From: Barry Warsaw <barry@python.org>
Date: Tue, 25 Jul 2006 13:06:56 +0000 (+0000)
Subject: Back port r50693 and r50754 from the trunk (and 2.4 branch):
X-Git-Tag: v2.3.6c1~4
X-Git-Url: http://git.ipfire.org/gitweb.cgi?a=commitdiff_plain;h=2bfcf5d1f1b0f20e5f2efe5f3dca2ce808f57263;p=thirdparty%2FPython%2Fcpython.git

Back port r50693 and r50754 from the trunk (and 2.4 branch):

decode_rfc2231(): Be more robust against buggy RFC 2231 encodings.
Specifically, instead of raising a ValueError when there is a single
tick in the parameter, simply return that the entire string unquoted, with
None for both the charset and the language.  Also, if there are more than 2
ticks in the parameter, interpret the first three parts as the standard RFC
2231 parts, then the rest of the parts as the encoded string.

More RFC 2231 improvements for the email 4.0 package.  As Mark Sapiro
rightly points out there are really two types of continued headers
defined in this RFC (i.e. "encoded" parameters with the form
"name*0*=" and unencoded parameters with the form "name*0="), but we
were were handling them both the same way and that isn't correct.

This patch should be much more RFC compliant in that only encoded
params are %-decoded and the charset/language information is only
extract if there are any encoded params in the segments.  If there are
no encoded params then the RFC says that there will be no
charset/language parts.

Note however that this will change the return value for
Message.get_param() in some cases.  For example, whereas before if you
had all unencoded param continuations you would have still gotten a
3-tuple back from this method (with charset and language == None), you
will now get just a string.
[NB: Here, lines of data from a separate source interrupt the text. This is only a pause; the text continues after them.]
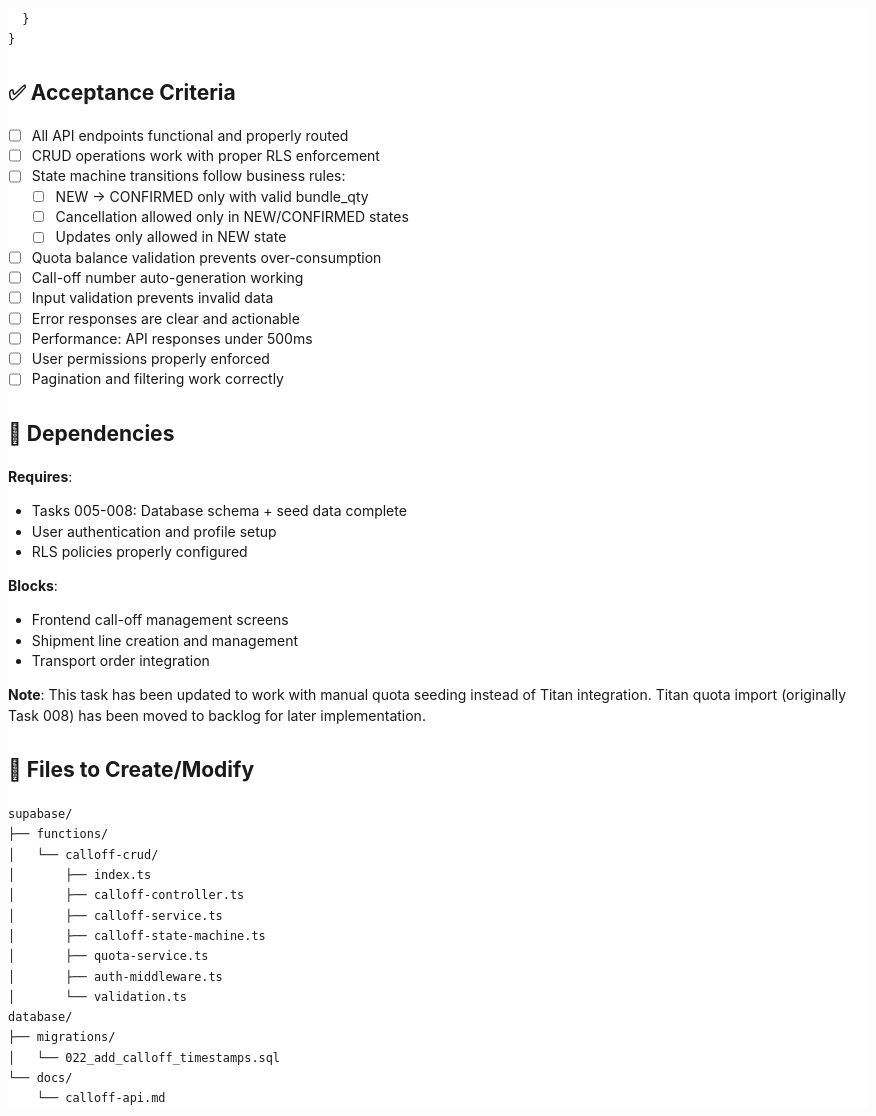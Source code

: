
 ```typescript
  }
}
```

## ✅ Acceptance Criteria

- [ ] All API endpoints functional and properly routed
- [ ] CRUD operations work with proper RLS enforcement
- [ ] State machine transitions follow business rules:
  - [ ] NEW → CONFIRMED only with valid bundle_qty
  - [ ] Cancellation allowed only in NEW/CONFIRMED states
  - [ ] Updates only allowed in NEW state
- [ ] Quota balance validation prevents over-consumption
- [ ] Call-off number auto-generation working
- [ ] Input validation prevents invalid data
- [ ] Error responses are clear and actionable
- [ ] Performance: API responses under 500ms
- [ ] User permissions properly enforced
- [ ] Pagination and filtering work correctly

## 🔄 Dependencies

**Requires**:
- Tasks 005-008: Database schema + seed data complete
- User authentication and profile setup
- RLS policies properly configured

**Blocks**:
- Frontend call-off management screens
- Shipment line creation and management
- Transport order integration

**Note**: This task has been updated to work with manual quota seeding instead of Titan integration. Titan quota import (originally Task 008) has been moved to backlog for later implementation.

## 📁 Files to Create/Modify

```
supabase/
├── functions/
│   └── calloff-crud/
│       ├── index.ts
│       ├── calloff-controller.ts
│       ├── calloff-service.ts
│       ├── calloff-state-machine.ts
│       ├── quota-service.ts
│       ├── auth-middleware.ts
│       └── validation.ts
database/
├── migrations/
│   └── 022_add_calloff_timestamps.sql
└── docs/
    └── calloff-api.md
```
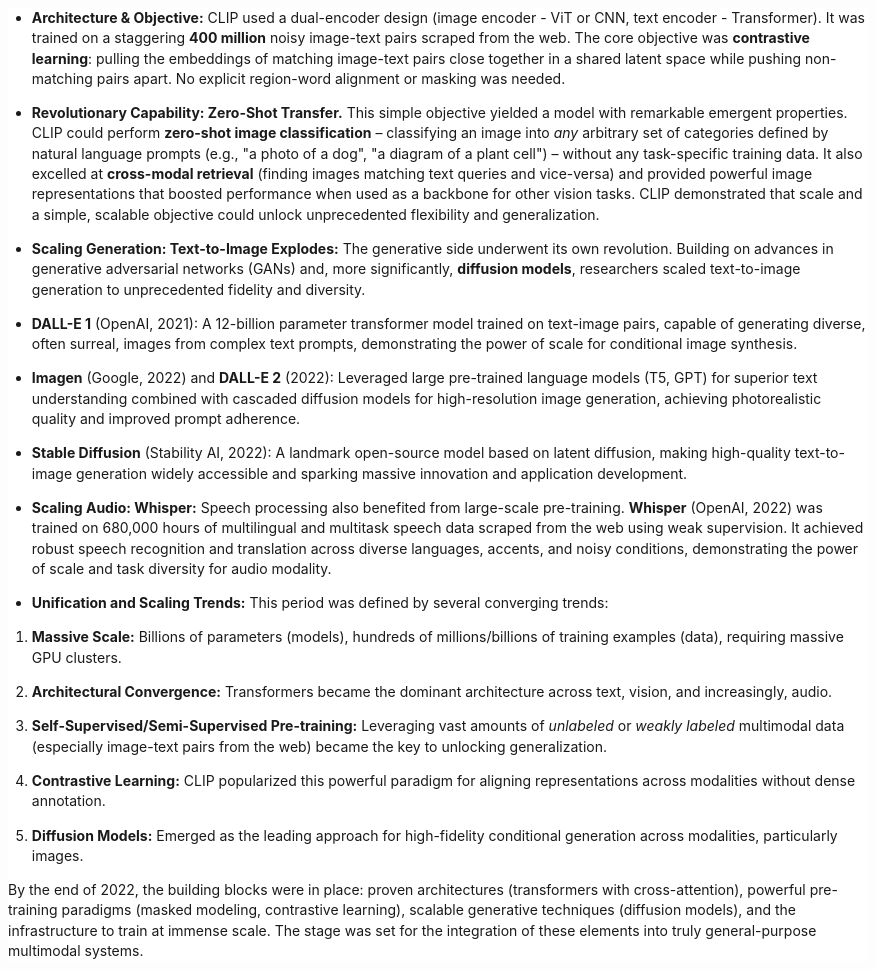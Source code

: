 *   **Architecture & Objective:** CLIP used a dual-encoder design (image encoder - ViT or CNN, text encoder - Transformer). It was trained on a staggering **400 million** noisy image-text pairs scraped from the web. The core objective was **contrastive learning**: pulling the embeddings of matching image-text pairs close together in a shared latent space while pushing non-matching pairs apart. No explicit region-word alignment or masking was needed.

*   **Revolutionary Capability: Zero-Shot Transfer.** This simple objective yielded a model with remarkable emergent properties. CLIP could perform **zero-shot image classification** – classifying an image into *any* arbitrary set of categories defined by natural language prompts (e.g., "a photo of a dog", "a diagram of a plant cell") – without any task-specific training data. It also excelled at **cross-modal retrieval** (finding images matching text queries and vice-versa) and provided powerful image representations that boosted performance when used as a backbone for other vision tasks. CLIP demonstrated that scale and a simple, scalable objective could unlock unprecedented flexibility and generalization.

*   **Scaling Generation: Text-to-Image Explodes:** The generative side underwent its own revolution. Building on advances in generative adversarial networks (GANs) and, more significantly, **diffusion models**, researchers scaled text-to-image generation to unprecedented fidelity and diversity.

*   **DALL-E 1** (OpenAI, 2021): A 12-billion parameter transformer model trained on text-image pairs, capable of generating diverse, often surreal, images from complex text prompts, demonstrating the power of scale for conditional image synthesis.

*   **Imagen** (Google, 2022) and **DALL-E 2** (2022): Leveraged large pre-trained language models (T5, GPT) for superior text understanding combined with cascaded diffusion models for high-resolution image generation, achieving photorealistic quality and improved prompt adherence.

*   **Stable Diffusion** (Stability AI, 2022): A landmark open-source model based on latent diffusion, making high-quality text-to-image generation widely accessible and sparking massive innovation and application development.

*   **Scaling Audio: Whisper:** Speech processing also benefited from large-scale pre-training. **Whisper** (OpenAI, 2022) was trained on 680,000 hours of multilingual and multitask speech data scraped from the web using weak supervision. It achieved robust speech recognition and translation across diverse languages, accents, and noisy conditions, demonstrating the power of scale and task diversity for audio modality.

*   **Unification and Scaling Trends:** This period was defined by several converging trends:

1.  **Massive Scale:** Billions of parameters (models), hundreds of millions/billions of training examples (data), requiring massive GPU clusters.

2.  **Architectural Convergence:** Transformers became the dominant architecture across text, vision, and increasingly, audio.

3.  **Self-Supervised/Semi-Supervised Pre-training:** Leveraging vast amounts of *unlabeled* or *weakly labeled* multimodal data (especially image-text pairs from the web) became the key to unlocking generalization.

4.  **Contrastive Learning:** CLIP popularized this powerful paradigm for aligning representations across modalities without dense annotation.

5.  **Diffusion Models:** Emerged as the leading approach for high-fidelity conditional generation across modalities, particularly images.

By the end of 2022, the building blocks were in place: proven architectures (transformers with cross-attention), powerful pre-training paradigms (masked modeling, contrastive learning), scalable generative techniques (diffusion models), and the infrastructure to train at immense scale. The stage was set for the integration of these elements into truly general-purpose multimodal systems.
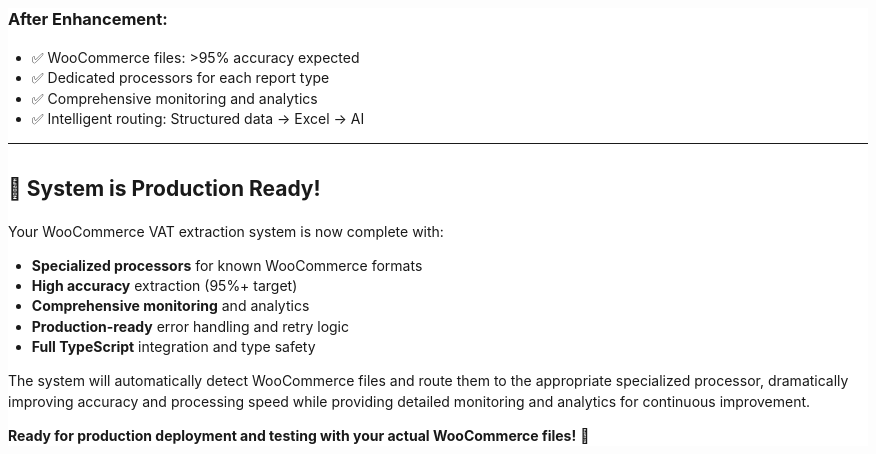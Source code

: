 ### **After Enhancement:**
- ✅ WooCommerce files: >95% accuracy expected
- ✅ Dedicated processors for each report type
- ✅ Comprehensive monitoring and analytics
- ✅ Intelligent routing: Structured data → Excel → AI

---

## 🎉 **System is Production Ready!**

Your WooCommerce VAT extraction system is now complete with:
- **Specialized processors** for known WooCommerce formats
- **High accuracy** extraction (95%+ target)
- **Comprehensive monitoring** and analytics
- **Production-ready** error handling and retry logic
- **Full TypeScript** integration and type safety

The system will automatically detect WooCommerce files and route them to the appropriate specialized processor, dramatically improving accuracy and processing speed while providing detailed monitoring and analytics for continuous improvement.

**Ready for production deployment and testing with your actual WooCommerce files!** 🚀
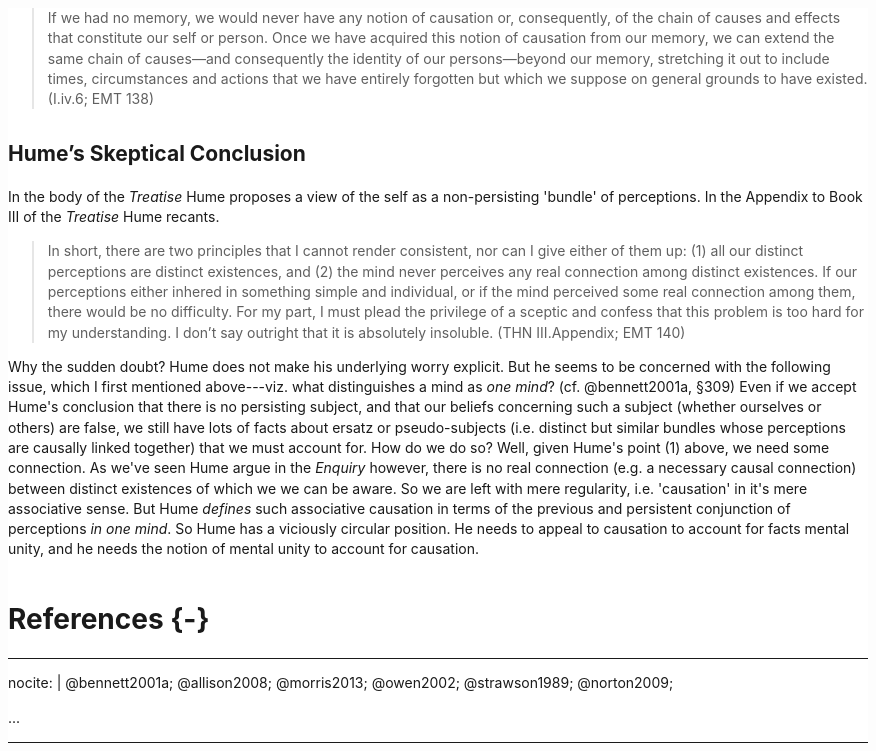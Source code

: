 >If we had no memory, we would never have any notion of causation or, consequently, of the chain of causes and effects that constitute our self or person. Once we have acquired this notion of causation from our memory, we can extend the same chain of causes—and consequently the identity of our persons—beyond our memory, stretching it out to include times, circumstances and actions that we have entirely forgotten but which we suppose on general grounds to have existed. (I.iv.6; EMT 138)

## Hume’s Skeptical Conclusion

In the body of the *Treatise* Hume proposes a view of the self as a non-persisting 'bundle' of perceptions. In the Appendix to Book III of the *Treatise* Hume recants. 

> In short, there are two principles that I cannot render consistent,
> nor can I give either of them up: (1) all our distinct perceptions are
> distinct existences, and (2) the mind never perceives any real
> connection among distinct existences. If our perceptions either
> inhered in something simple and individual, or if the mind perceived
> some real connection among them, there would be no difficulty. For my
> part, I must plead the privilege of a sceptic and confess that this
> problem is too hard for my understanding. I don’t say outright that it
> is absolutely insoluble. (THN III.Appendix; EMT 140)

Why the sudden doubt? Hume does not make his underlying worry explicit. But he seems to be concerned with the following issue, which I first mentioned above---viz. what distinguishes a mind as *one mind*? (cf. @bennett2001a, §309) Even if we accept Hume's conclusion that there is no persisting subject, and that our beliefs concerning such a subject (whether ourselves or others) are false, we still have lots of facts about ersatz or pseudo-subjects (i.e. distinct but similar bundles whose perceptions are causally linked together) that we must account for. How do we do so? Well, given Hume's point (1) above, we need some connection. As we've seen Hume argue in the *Enquiry* however, there is no real connection (e.g. a necessary causal connection) between distinct existences of which we we can be aware. So we are left with mere regularity, i.e. 'causation' in it's mere associative sense. But Hume *defines* such associative causation in terms of the previous and persistent conjunction of perceptions *in one mind*. So Hume has a viciously circular position. He needs to appeal to causation to account for facts mental unity, and he needs the notion of mental unity to account for causation. 

# References {-}

---
nocite: |
    @bennett2001a; @allison2008; @morris2013; @owen2002; @strawson1989; @norton2009; 

...

---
I don't believe this is a backward
incompatible change though because the documentation for this method
already indicates that either return value is possible and that you
must do an isinstance(val, tuple) check to discriminate between the
two.  (Yeah that API kind of sucks but we can't change /that/ without
breaking code.)

Test cases, some documentation updates, and a NEWS item accompany this
patch.

Original fewer-than-3-parts fix by Tokio Kikuchi.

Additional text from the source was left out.